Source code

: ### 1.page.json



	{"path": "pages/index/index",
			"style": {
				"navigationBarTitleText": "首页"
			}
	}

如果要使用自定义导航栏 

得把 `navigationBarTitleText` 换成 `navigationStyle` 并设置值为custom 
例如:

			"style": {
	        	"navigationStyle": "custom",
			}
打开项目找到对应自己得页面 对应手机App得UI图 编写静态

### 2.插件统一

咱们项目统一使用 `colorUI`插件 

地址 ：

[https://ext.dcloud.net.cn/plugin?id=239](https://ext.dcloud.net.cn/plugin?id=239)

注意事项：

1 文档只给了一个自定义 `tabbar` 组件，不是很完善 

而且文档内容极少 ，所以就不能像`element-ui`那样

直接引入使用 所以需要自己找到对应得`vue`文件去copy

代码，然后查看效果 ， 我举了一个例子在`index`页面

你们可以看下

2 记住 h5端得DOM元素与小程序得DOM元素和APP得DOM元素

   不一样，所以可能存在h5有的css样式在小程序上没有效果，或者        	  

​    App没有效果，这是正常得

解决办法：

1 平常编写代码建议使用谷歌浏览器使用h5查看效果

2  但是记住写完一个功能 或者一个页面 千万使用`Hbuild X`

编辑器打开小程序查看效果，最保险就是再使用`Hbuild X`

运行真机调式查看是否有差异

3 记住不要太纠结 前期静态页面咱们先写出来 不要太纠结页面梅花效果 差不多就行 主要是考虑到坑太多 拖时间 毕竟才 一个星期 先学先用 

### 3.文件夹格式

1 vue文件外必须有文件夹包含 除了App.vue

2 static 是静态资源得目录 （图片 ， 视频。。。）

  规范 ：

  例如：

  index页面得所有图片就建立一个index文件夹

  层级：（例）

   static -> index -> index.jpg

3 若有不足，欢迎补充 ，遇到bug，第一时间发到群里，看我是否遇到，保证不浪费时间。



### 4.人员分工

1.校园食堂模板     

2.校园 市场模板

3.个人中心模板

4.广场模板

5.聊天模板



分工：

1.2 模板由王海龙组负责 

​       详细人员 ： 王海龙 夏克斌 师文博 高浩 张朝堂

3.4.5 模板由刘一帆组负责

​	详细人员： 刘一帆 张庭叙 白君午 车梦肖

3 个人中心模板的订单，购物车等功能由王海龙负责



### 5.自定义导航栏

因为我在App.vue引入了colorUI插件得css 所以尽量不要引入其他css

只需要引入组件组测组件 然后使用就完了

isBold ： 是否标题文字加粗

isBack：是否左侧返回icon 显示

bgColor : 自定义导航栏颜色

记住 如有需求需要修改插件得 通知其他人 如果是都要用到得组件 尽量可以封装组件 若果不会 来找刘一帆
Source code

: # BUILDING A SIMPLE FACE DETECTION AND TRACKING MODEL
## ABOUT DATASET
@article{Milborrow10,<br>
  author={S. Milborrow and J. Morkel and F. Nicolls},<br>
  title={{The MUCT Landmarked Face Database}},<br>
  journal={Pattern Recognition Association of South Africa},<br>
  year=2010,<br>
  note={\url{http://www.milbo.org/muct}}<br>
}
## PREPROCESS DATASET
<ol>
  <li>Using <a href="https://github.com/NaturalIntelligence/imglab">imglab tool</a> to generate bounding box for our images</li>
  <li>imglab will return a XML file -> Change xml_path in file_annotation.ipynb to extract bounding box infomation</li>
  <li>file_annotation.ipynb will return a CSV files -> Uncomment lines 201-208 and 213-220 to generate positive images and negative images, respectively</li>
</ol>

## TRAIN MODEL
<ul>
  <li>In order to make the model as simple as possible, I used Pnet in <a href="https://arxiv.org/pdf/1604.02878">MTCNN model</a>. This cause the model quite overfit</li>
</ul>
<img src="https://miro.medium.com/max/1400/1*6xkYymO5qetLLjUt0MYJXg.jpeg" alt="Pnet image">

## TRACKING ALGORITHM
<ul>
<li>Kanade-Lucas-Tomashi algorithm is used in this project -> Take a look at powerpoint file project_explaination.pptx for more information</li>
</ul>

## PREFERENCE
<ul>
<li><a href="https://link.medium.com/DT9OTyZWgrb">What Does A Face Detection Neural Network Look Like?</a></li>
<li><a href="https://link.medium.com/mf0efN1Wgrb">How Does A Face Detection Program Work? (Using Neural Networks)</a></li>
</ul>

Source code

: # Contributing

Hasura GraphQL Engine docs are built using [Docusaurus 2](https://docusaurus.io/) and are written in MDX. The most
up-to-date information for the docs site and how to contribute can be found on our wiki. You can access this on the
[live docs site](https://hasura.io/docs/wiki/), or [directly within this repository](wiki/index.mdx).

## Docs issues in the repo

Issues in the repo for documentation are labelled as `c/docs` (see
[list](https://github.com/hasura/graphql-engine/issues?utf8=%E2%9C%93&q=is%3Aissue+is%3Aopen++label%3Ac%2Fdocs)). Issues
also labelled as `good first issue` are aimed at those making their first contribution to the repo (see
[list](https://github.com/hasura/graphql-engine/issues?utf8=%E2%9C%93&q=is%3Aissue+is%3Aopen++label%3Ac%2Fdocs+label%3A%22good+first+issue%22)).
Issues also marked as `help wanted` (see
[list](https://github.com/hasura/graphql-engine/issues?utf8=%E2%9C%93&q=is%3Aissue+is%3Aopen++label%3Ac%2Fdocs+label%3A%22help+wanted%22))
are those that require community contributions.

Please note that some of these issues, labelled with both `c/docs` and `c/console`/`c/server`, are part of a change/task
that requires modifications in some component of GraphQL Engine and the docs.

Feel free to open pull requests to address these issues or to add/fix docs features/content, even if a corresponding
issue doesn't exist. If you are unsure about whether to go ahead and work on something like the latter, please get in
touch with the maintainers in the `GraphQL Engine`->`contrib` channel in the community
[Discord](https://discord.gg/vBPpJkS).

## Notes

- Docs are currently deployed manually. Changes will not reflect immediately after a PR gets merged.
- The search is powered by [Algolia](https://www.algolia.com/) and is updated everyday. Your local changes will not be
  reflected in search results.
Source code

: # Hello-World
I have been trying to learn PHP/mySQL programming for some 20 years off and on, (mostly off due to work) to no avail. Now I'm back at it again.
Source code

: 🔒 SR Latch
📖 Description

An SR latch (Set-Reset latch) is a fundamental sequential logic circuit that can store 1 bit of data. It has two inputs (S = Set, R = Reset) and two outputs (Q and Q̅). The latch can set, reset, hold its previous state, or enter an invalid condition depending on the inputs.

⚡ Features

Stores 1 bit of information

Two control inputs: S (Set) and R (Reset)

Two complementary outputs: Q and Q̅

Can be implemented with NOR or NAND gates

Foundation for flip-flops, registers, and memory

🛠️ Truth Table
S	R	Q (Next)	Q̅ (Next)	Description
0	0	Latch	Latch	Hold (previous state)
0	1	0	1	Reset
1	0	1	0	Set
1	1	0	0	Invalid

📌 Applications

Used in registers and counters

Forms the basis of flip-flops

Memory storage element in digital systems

YOUR INSTRUCTIONS: The material is to be output in full, exactly as it stands.

WRITTEN ANSWER:
Source code

: ### 1.page.json



	{"path": "pages/index/index",
			"style": {
				"navigationBarTitleText": "首页"
			}
	}

如果要使用自定义导航栏 

得把 `navigationBarTitleText` 换成 `navigationStyle` 并设置值为custom 
例如:

			"style": {
	        	"navigationStyle": "custom",
			}
打开项目找到对应自己得页面 对应手机App得UI图 编写静态

### 2.插件统一

咱们项目统一使用 `colorUI`插件 

地址 ：

[https://ext.dcloud.net.cn/plugin?id=239](https://ext.dcloud.net.cn/plugin?id=239)

注意事项：

1 文档只给了一个自定义 `tabbar` 组件，不是很完善 

而且文档内容极少 ，所以就不能像`element-ui`那样

直接引入使用 所以需要自己找到对应得`vue`文件去copy

代码，然后查看效果 ， 我举了一个例子在`index`页面

你们可以看下

2 记住 h5端得DOM元素与小程序得DOM元素和APP得DOM元素

   不一样，所以可能存在h5有的css样式在小程序上没有效果，或者        	  

​    App没有效果，这是正常得

解决办法：

1 平常编写代码建议使用谷歌浏览器使用h5查看效果

2  但是记住写完一个功能 或者一个页面 千万使用`Hbuild X`

编辑器打开小程序查看效果，最保险就是再使用`Hbuild X`

运行真机调式查看是否有差异

3 记住不要太纠结 前期静态页面咱们先写出来 不要太纠结页面梅花效果 差不多就行 主要是考虑到坑太多 拖时间 毕竟才 一个星期 先学先用 

### 3.文件夹格式

1 vue文件外必须有文件夹包含 除了App.vue

2 static 是静态资源得目录 （图片 ， 视频。。。）

  规范 ：

  例如：

  index页面得所有图片就建立一个index文件夹

  层级：（例）

   static -> index -> index.jpg

3 若有不足，欢迎补充 ，遇到bug，第一时间发到群里，看我是否遇到，保证不浪费时间。



### 4.人员分工

1.校园食堂模板     

2.校园 市场模板

3.个人中心模板

4.广场模板

5.聊天模板



分工：

1.2 模板由王海龙组负责 

​       详细人员 ： 王海龙 夏克斌 师文博 高浩 张朝堂

3.4.5 模板由刘一帆组负责

​	详细人员： 刘一帆 张庭叙 白君午 车梦肖

3 个人中心模板的订单，购物车等功能由王海龙负责



### 5.自定义导航栏

因为我在App.vue引入了colorUI插件得css 所以尽量不要引入其他css

只需要引入组件组测组件 然后使用就完了

isBold ： 是否标题文字加粗

isBack：是否左侧返回icon 显示

bgColor : 自定义导航栏颜色

记住 如有需求需要修改插件得 通知其他人 如果是都要用到得组件 尽量可以封装组件 若果不会 来找刘一帆
Source code

: # BUILDING A SIMPLE FACE DETECTION AND TRACKING MODEL
## ABOUT DATASET
@article{Milborrow10,<br>
  author={S. Milborrow and J. Morkel and F. Nicolls},<br>
  title={{The MUCT Landmarked Face Database}},<br>
  journal={Pattern Recognition Association of South Africa},<br>
  year=2010,<br>
  note={\url{http://www.milbo.org/muct}}<br>
}
## PREPROCESS DATASET
<ol>
  <li>Using <a href="https://github.com/NaturalIntelligence/imglab">imglab tool</a> to generate bounding box for our images</li>
  <li>imglab will return a XML file -> Change xml_path in file_annotation.ipynb to extract bounding box infomation</li>
  <li>file_annotation.ipynb will return a CSV files -> Uncomment lines 201-208 and 213-220 to generate positive images and negative images, respectively</li>
</ol>

## TRAIN MODEL
<ul>
  <li>In order to make the model as simple as possible, I used Pnet in <a href="https://arxiv.org/pdf/1604.02878">MTCNN model</a>. This cause the model quite overfit</li>
</ul>
<img src="https://miro.medium.com/max/1400/1*6xkYymO5qetLLjUt0MYJXg.jpeg" alt="Pnet image">

## TRACKING ALGORITHM
<ul>
<li>Kanade-Lucas-Tomashi algorithm is used in this project -> Take a look at powerpoint file project_explaination.pptx for more information</li>
</ul>

## PREFERENCE
<ul>
<li><a href="https://link.medium.com/DT9OTyZWgrb">What Does A Face Detection Neural Network Look Like?</a></li>
<li><a href="https://link.medium.com/mf0efN1Wgrb">How Does A Face Detection Program Work? (Using Neural Networks)</a></li>
</ul>

Source code

: # Contributing

Hasura GraphQL Engine docs are built using [Docusaurus 2](https://docusaurus.io/) and are written in MDX. The most
up-to-date information for the docs site and how to contribute can be found on our wiki. You can access this on the
[live docs site](https://hasura.io/docs/wiki/), or [directly within this repository](wiki/index.mdx).

## Docs issues in the repo

Issues in the repo for documentation are labelled as `c/docs` (see
[list](https://github.com/hasura/graphql-engine/issues?utf8=%E2%9C%93&q=is%3Aissue+is%3Aopen++label%3Ac%2Fdocs)). Issues
also labelled as `good first issue` are aimed at those making their first contribution to the repo (see
[list](https://github.com/hasura/graphql-engine/issues?utf8=%E2%9C%93&q=is%3Aissue+is%3Aopen++label%3Ac%2Fdocs+label%3A%22good+first+issue%22)).
Issues also marked as `help wanted` (see
[list](https://github.com/hasura/graphql-engine/issues?utf8=%E2%9C%93&q=is%3Aissue+is%3Aopen++label%3Ac%2Fdocs+label%3A%22help+wanted%22))
are those that require community contributions.

Please note that some of these issues, labelled with both `c/docs` and `c/console`/`c/server`, are part of a change/task
that requires modifications in some component of GraphQL Engine and the docs.

Feel free to open pull requests to address these issues or to add/fix docs features/content, even if a corresponding
issue doesn't exist. If you are unsure about whether to go ahead and work on something like the latter, please get in
touch with the maintainers in the `GraphQL Engine`->`contrib` channel in the community
[Discord](https://discord.gg/vBPpJkS).

## Notes

- Docs are currently deployed manually. Changes will not reflect immediately after a PR gets merged.
- The search is powered by [Algolia](https://www.algolia.com/) and is updated everyday. Your local changes will not be
  reflected in search results.
Source code

: # Hello-World
I have been trying to learn PHP/mySQL programming for some 20 years off and on, (mostly off due to work) to no avail. Now I'm back at it again.
Source code

: 🔒 SR Latch
📖 Description

An SR latch (Set-Reset latch) is a fundamental sequential logic circuit that can store 1 bit of data. It has two inputs (S = Set, R = Reset) and two outputs (Q and Q̅). The latch can set, reset, hold its previous state, or enter an invalid condition depending on the inputs.

⚡ Features

Stores 1 bit of information

Two control inputs: S (Set) and R (Reset)

Two complementary outputs: Q and Q̅

Can be implemented with NOR or NAND gates

Foundation for flip-flops, registers, and memory

🛠️ Truth Table
S	R	Q (Next)	Q̅ (Next)	Description
0	0	Latch	Latch	Hold (previous state)
0	1	0	1	Reset
1	0	1	0	Set
1	1	0	0	Invalid

📌 Applications

Used in registers and counters

Forms the basis of flip-flops

Memory storage element in digital systems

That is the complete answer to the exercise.